#### TO DO
For the data below, restate word for word only the lines from the line containing "10. love exponent breath" through the line containing "encryption. Assume ASCII.", both ends included.

AVAILABLE DATA START

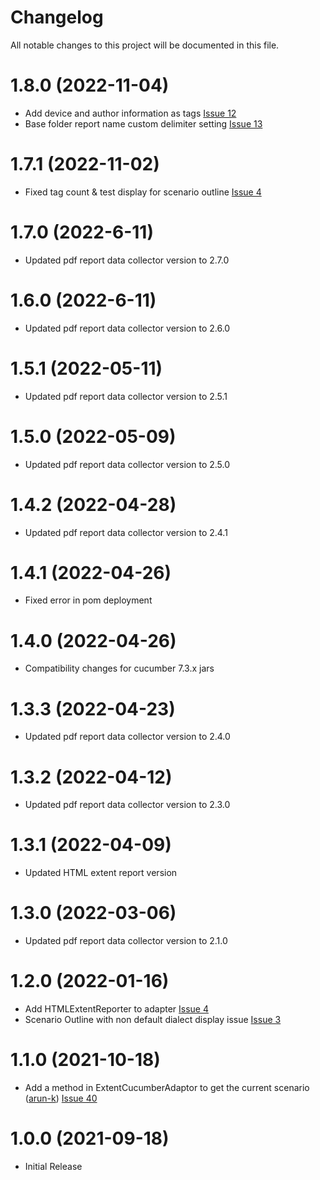 # Changelog
All notable changes to this project will be documented in this file.

# 1.8.0 (2022-11-04)

* Add device and author information as tags [Issue 12](https://github.com/grasshopper7/extentreports-cucumber7-adapter/issues/12)
* Base folder report name custom delimiter setting [Issue 13](https://github.com/grasshopper7/extentreports-cucumber7-adapter/issues/13)

# 1.7.1 (2022-11-02)

* Fixed tag count & test display for scenario outline [Issue 4](https://github.com/grasshopper7/extentreports-cucumber7-adapter/issues/5)

# 1.7.0 (2022-6-11)

* Updated pdf report data collector version to 2.7.0

# 1.6.0 (2022-6-11)

* Updated pdf report data collector version to 2.6.0

# 1.5.1 (2022-05-11)

* Updated pdf report data collector version to 2.5.1

# 1.5.0 (2022-05-09)

* Updated pdf report data collector version to 2.5.0

# 1.4.2 (2022-04-28)

* Updated pdf report data collector version to 2.4.1

# 1.4.1 (2022-04-26)

* Fixed error in pom deployment

# 1.4.0 (2022-04-26)

* Compatibility changes for cucumber 7.3.x jars

# 1.3.3 (2022-04-23)

* Updated pdf report data collector version to 2.4.0

# 1.3.2 (2022-04-12)

* Updated pdf report data collector version to 2.3.0

# 1.3.1 (2022-04-09)
* Updated HTML extent report version

# 1.3.0 (2022-03-06)

* Updated pdf report data collector version to 2.1.0

# 1.2.0 (2022-01-16)

* Add HTMLExtentReporter to adapter [Issue 4](https://github.com/grasshopper7/extentreports-cucumber7-adapter/issues/4)
* Scenario Outline with non default dialect display issue [Issue 3](https://github.com/grasshopper7/extentreports-cucumber6-adapter/issues/3)

# 1.1.0 (2021-10-18)

* Add a method in ExtentCucumberAdaptor to get the current scenario ([arun-k](https://github.com/arun-k)) [Issue 40](https://github.com/grasshopper7/extentreports-cucumber7-adapter/issues/1)

# 1.0.0 (2021-09-18)

* Initial Release 

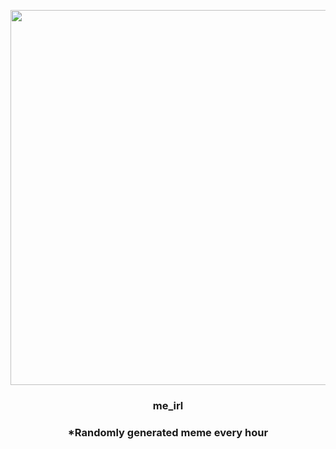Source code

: <p align="center">
        <img src="https://i.redd.it/k9oqu2v8xl391.jpg" width="600" height="600">
        </p>
        <h3 align="center">me_irl</h3>
        <h3 align="center">*Randomly generated meme every hour</h3>
    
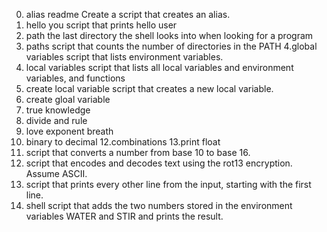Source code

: 0. alias readme Create a script that creates an alias.
1. hello you script that prints hello user
2. path the last directory the shell looks into when looking for a program
3. paths  script that counts the number of directories in the PATH
4.global variables script that lists environment variables.
5. local variables script that lists all local variables and environment variables, and functions
6. create local variable script that creates a new local variable.
7. create  gloal variable
8. true knowledge
9. divide and rule
10. love exponent breath
11. binary to decimal
12.combinations
13.print float
14. script that converts a number from base 10 to base 16.
15.  script that encodes and decodes text using the rot13 encryption. Assume ASCII.
16. script that prints every other line from the input, starting with the first line.
17. shell script that adds the two numbers stored in the environment variables WATER and STIR and prints the result.
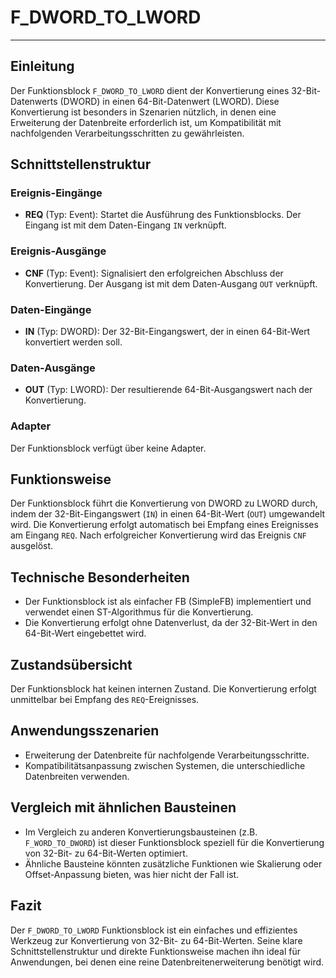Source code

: # F_DWORD_TO_LWORD

* * * * * * * * * *
## Einleitung
Der Funktionsblock `F_DWORD_TO_LWORD` dient der Konvertierung eines 32-Bit-Datenwerts (DWORD) in einen 64-Bit-Datenwert (LWORD). Diese Konvertierung ist besonders in Szenarien nützlich, in denen eine Erweiterung der Datenbreite erforderlich ist, um Kompatibilität mit nachfolgenden Verarbeitungsschritten zu gewährleisten.

## Schnittstellenstruktur
### **Ereignis-Eingänge**
- **REQ** (Typ: Event): Startet die Ausführung des Funktionsblocks. Der Eingang ist mit dem Daten-Eingang `IN` verknüpft.

### **Ereignis-Ausgänge**
- **CNF** (Typ: Event): Signalisiert den erfolgreichen Abschluss der Konvertierung. Der Ausgang ist mit dem Daten-Ausgang `OUT` verknüpft.

### **Daten-Eingänge**
- **IN** (Typ: DWORD): Der 32-Bit-Eingangswert, der in einen 64-Bit-Wert konvertiert werden soll.

### **Daten-Ausgänge**
- **OUT** (Typ: LWORD): Der resultierende 64-Bit-Ausgangswert nach der Konvertierung.

### **Adapter**
Der Funktionsblock verfügt über keine Adapter.

## Funktionsweise
Der Funktionsblock führt die Konvertierung von DWORD zu LWORD durch, indem der 32-Bit-Eingangswert (`IN`) in einen 64-Bit-Wert (`OUT`) umgewandelt wird. Die Konvertierung erfolgt automatisch bei Empfang eines Ereignisses am Eingang `REQ`. Nach erfolgreicher Konvertierung wird das Ereignis `CNF` ausgelöst.

## Technische Besonderheiten
- Der Funktionsblock ist als einfacher FB (SimpleFB) implementiert und verwendet einen ST-Algorithmus für die Konvertierung.
- Die Konvertierung erfolgt ohne Datenverlust, da der 32-Bit-Wert in den 64-Bit-Wert eingebettet wird.

## Zustandsübersicht
Der Funktionsblock hat keinen internen Zustand. Die Konvertierung erfolgt unmittelbar bei Empfang des `REQ`-Ereignisses.

## Anwendungsszenarien
- Erweiterung der Datenbreite für nachfolgende Verarbeitungsschritte.
- Kompatibilitätsanpassung zwischen Systemen, die unterschiedliche Datenbreiten verwenden.

## Vergleich mit ähnlichen Bausteinen
- Im Vergleich zu anderen Konvertierungsbausteinen (z.B. `F_WORD_TO_DWORD`) ist dieser Funktionsblock speziell für die Konvertierung von 32-Bit- zu 64-Bit-Werten optimiert.
- Ähnliche Bausteine könnten zusätzliche Funktionen wie Skalierung oder Offset-Anpassung bieten, was hier nicht der Fall ist.

## Fazit
Der `F_DWORD_TO_LWORD` Funktionsblock ist ein einfaches und effizientes Werkzeug zur Konvertierung von 32-Bit- zu 64-Bit-Werten. Seine klare Schnittstellenstruktur und direkte Funktionsweise machen ihn ideal für Anwendungen, bei denen eine reine Datenbreitenerweiterung benötigt wird.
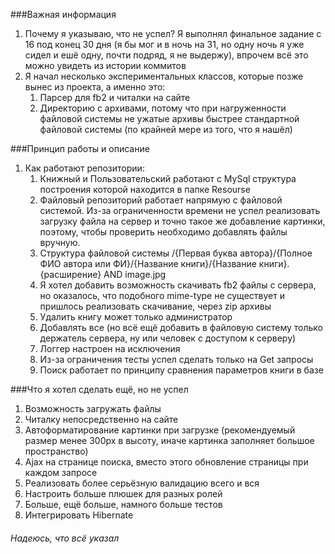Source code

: ###Важная информация
1. Почему я указываю, что не успел? Я выполнял финальное задание с 16 под конец 30 дня (я бы мог и в ночь на 31, но одну ночь я уже сидел и ешё одну, почти подряд, я не выдержу), впрочем всё это можно увидеть из истории коммитов
2. Я начал несколько экспериментальных классов, которые позже вынес из проекта, а именно это:
    1. Парсер для fb2 и читалки на сайте
    2. Директорию с архивами, потому что при нагруженности файловой системы не ужатые архивы быстрее стандартной файловой системы (по крайней мере из того, что я нашёл)
    
###Принцип работы и описание
1. Как работают репозитории:
    1. Книжный и Пользовательский работают с MySql структура построения которой находится в папке Resourse
    2. Файловый репозиторий работает напрямую с файловой системой. Из-за ограниченности времени не успел реализовать загрузку файла на сервер и точно такое же добавление картинки, поэтому, чтобы проверить необходимо добавлять файлы вручную.
    3. Структура файловой системы /{Первая буква автора}/{Полное ФИО автора или ФИ}/{Название книги}/{Название книги}.{расширение} AND image.jpg
    4. Я хотел добавить возможность скачивать fb2 файлы с сервера, но оказалось, что подобного mime-type не существует и пришлось реализовать скачивание, через zip архивы
    5. Удалить книгу может только администратор
    6. Добавлять все (но всё ещё добавить в файловую систему только держатель сервера, ну или человек с доступом к серверу)
    7. Логгер настроен на исключения
    8. Из-за ограничения тесты успел сделать только на Get запросы
    9. Поиск работает по принципу сравнения параметров книги в базе
    
###Что я хотел сделать ещё, но не успел
1. Возможность загружать файлы
2. Читалку непосредственно на сайте
3. Автоформатирование картинки при загрузке (рекомендуемый размер менее 300px в высоту, иначе картинка заполняет большое пространство)
4. Ajax на странице поиска, вместо этого обновление страницы при каждом запросе
5. Реализовать более серьёзную валидацию всего и вся
6. Настроить больше плюшек для разных ролей
7. Больше, ещё больше, намного больше тестов
8. Интегрировать Hibernate

    
###### Надеюсь, что всё указал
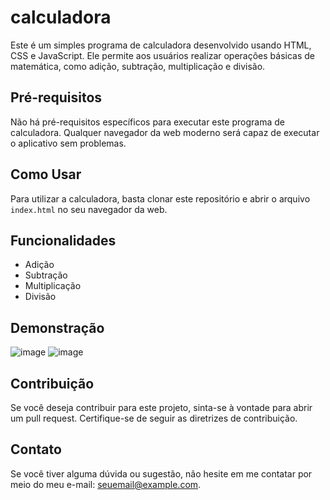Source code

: # calculadora

Este é um simples programa de calculadora desenvolvido usando HTML, CSS e JavaScript. Ele permite aos usuários realizar operações básicas de matemática, como adição, subtração, multiplicação e divisão.

## Pré-requisitos

Não há pré-requisitos específicos para executar este programa de calculadora. Qualquer navegador da web moderno será capaz de executar o aplicativo sem problemas.

## Como Usar

Para utilizar a calculadora, basta clonar este repositório e abrir o arquivo `index.html` no seu navegador da web.

## Funcionalidades

- Adição
- Subtração
- Multiplicação
- Divisão

## Demonstração

![image](https://github.com/gabrielbergamaschi/calculadora/assets/145363316/998bb681-8234-4c01-90c2-f7a56624a493)
![image](https://github.com/gabrielbergamaschi/calculadora/assets/145363316/c5d2c17d-ef27-47d0-b003-5f55ec5b1b36)




## Contribuição

Se você deseja contribuir para este projeto, sinta-se à vontade para abrir um pull request. Certifique-se de seguir as diretrizes de contribuição.


## Contato

Se você tiver alguma dúvida ou sugestão, não hesite em me contatar por meio do meu e-mail: seuemail@example.com.

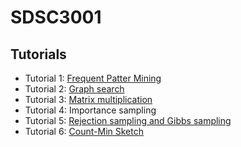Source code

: # SDSC3001

## Tutorials

- Tutorial 1: [Frequent Patter Mining](./tutorial01/tutorial1_2024.pdf)
- Tutorial 2: [Graph search](./tutorial02/tutorial2_2024.pdf)
- Tutorial 3: [Matrix multiplication](./tutorial03/tutorial3_2024.pdf)
- Tutorial 4: Importance sampling
- Tutorial 5: [Rejection sampling and Gibbs sampling](./tutorial05/tutorial5_2024.pdf)
- Tutorial 6: [Count-Min Sketch](./tutorial06/tutorial6_2024.pdf)
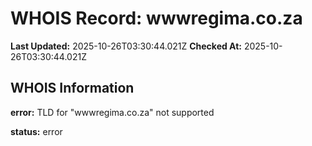# WHOIS Record: wwwregima.co.za

**Last Updated:** 2025-10-26T03:30:44.021Z
**Checked At:** 2025-10-26T03:30:44.021Z

## WHOIS Information

**error:** TLD for "wwwregima.co.za" not supported

**status:** error

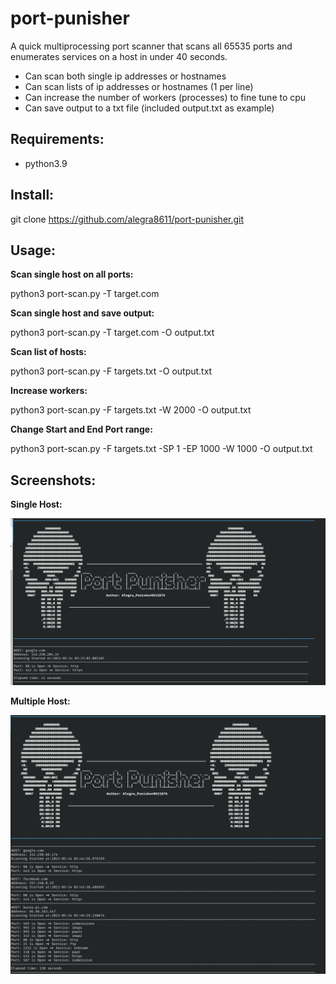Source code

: # port-punisher
A quick multiprocessing port scanner that scans all 65535 ports and enumerates services on a host in under 40 seconds.

- Can scan both single ip addresses or hostnames
- Can scan lists of ip addresses or hostnames (1 per line)
- Can increase the number of workers (processes) to fine tune to cpu
- Can save output to a txt file (included output.txt as example)

Requirements:
-
- python3.9

Install:
-
git clone https://github.com/alegra8611/port-punisher.git

Usage:
-

**Scan single host on all ports:**

python3 port-scan.py -T target.com

**Scan single host and save output:**

python3 port-scan.py -T target.com -O output.txt

**Scan list of hosts:**

python3 port-scan.py -F targets.txt -O output.txt

**Increase workers:**

python3 port-scan.py -F targets.txt -W 2000 -O output.txt

**Change Start and End Port range:**

python3 port-scan.py -F targets.txt -SP 1 -EP 1000 -W 1000 -O output.txt

Screenshots:
-

**Single Host:**

![alt text](https://github.com/alegra8611/port-punisher/blob/main/screenshots/port1.png?raw=true)

**Multiple Host:**

![alt text](https://github.com/alegra8611/port-punisher/blob/main/screenshots/port2.png?raw=true)



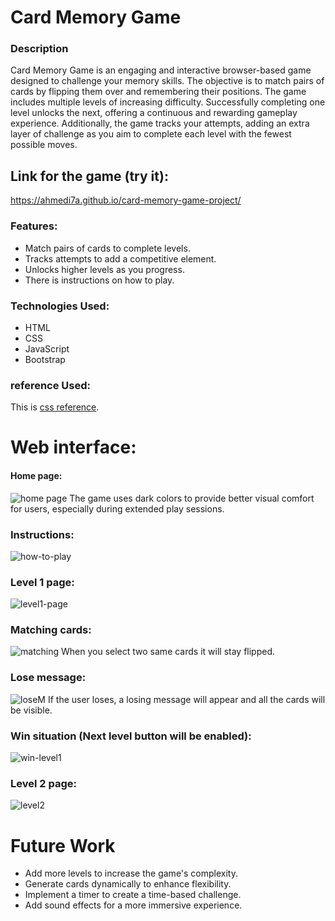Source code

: # Card Memory Game

### Description

Card Memory Game is an engaging and interactive browser-based game designed to challenge your memory skills. The objective is to match pairs of cards by flipping them over and remembering their positions. The game includes multiple levels of increasing difficulty. Successfully completing one level unlocks the next, offering a continuous and rewarding gameplay experience. Additionally, the game tracks your attempts, adding an extra layer of challenge as you aim to complete each level with the fewest possible moves.

## Link for the game (try it):
https://ahmedi7a.github.io/card-memory-game-project/

### Features:

* Match pairs of cards to complete levels.
* Tracks attempts to add a competitive element.
* Unlocks higher levels as you progress.
* There is instructions on how to play.

### Technologies Used:

* HTML
* CSS
* JavaScript
* Bootstrap

### reference Used:
This is [css reference][example].

[example]: https://uiverse.io/

# Web interface:

#### Home page:

![home page](https://github.com/user-attachments/assets/ad0695f5-68f9-4f24-b925-e435582ec4ee)
The game uses dark colors to provide better visual comfort for users, especially during extended play sessions.

### Instructions:
![how-to-play](https://github.com/user-attachments/assets/36f17c45-fb1a-46d6-be02-ecbbd6301cb8)

### Level 1 page:
![level1-page](https://github.com/user-attachments/assets/d8d64252-587a-4648-a163-75fe1fbdb958)

### Matching cards:
![matching](https://github.com/user-attachments/assets/a117309e-e40e-47ba-9af7-74a5717c09c7)
When you select two same cards it will stay flipped.

### Lose message:
![loseM](https://github.com/user-attachments/assets/537c9c1a-a302-46cd-a54e-2037948d4dbb)
If the user loses, a losing message will appear and all the cards will be visible.

### Win situation (Next level button will be enabled):
![win-level1](https://github.com/user-attachments/assets/65315b46-6f69-4e2f-8308-d8488c1acd89)

### Level 2 page:
![level2](https://github.com/user-attachments/assets/4efc9398-ea6c-42dc-8251-baa043114767)

# Future Work

* Add more levels to increase the game's complexity.
* Generate cards dynamically to enhance flexibility.
* Implement a timer to create a time-based challenge.
* Add sound effects for a more immersive experience.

AVAILABLE DATA END

#### OUTPUT BELOW
10. love exponent breath
11. binary to decimal
12.combinations
13.print float
14. script that converts a number from base 10 to base 16.
15.  script that encodes and decodes text using the rot13 encryption. Assume ASCII.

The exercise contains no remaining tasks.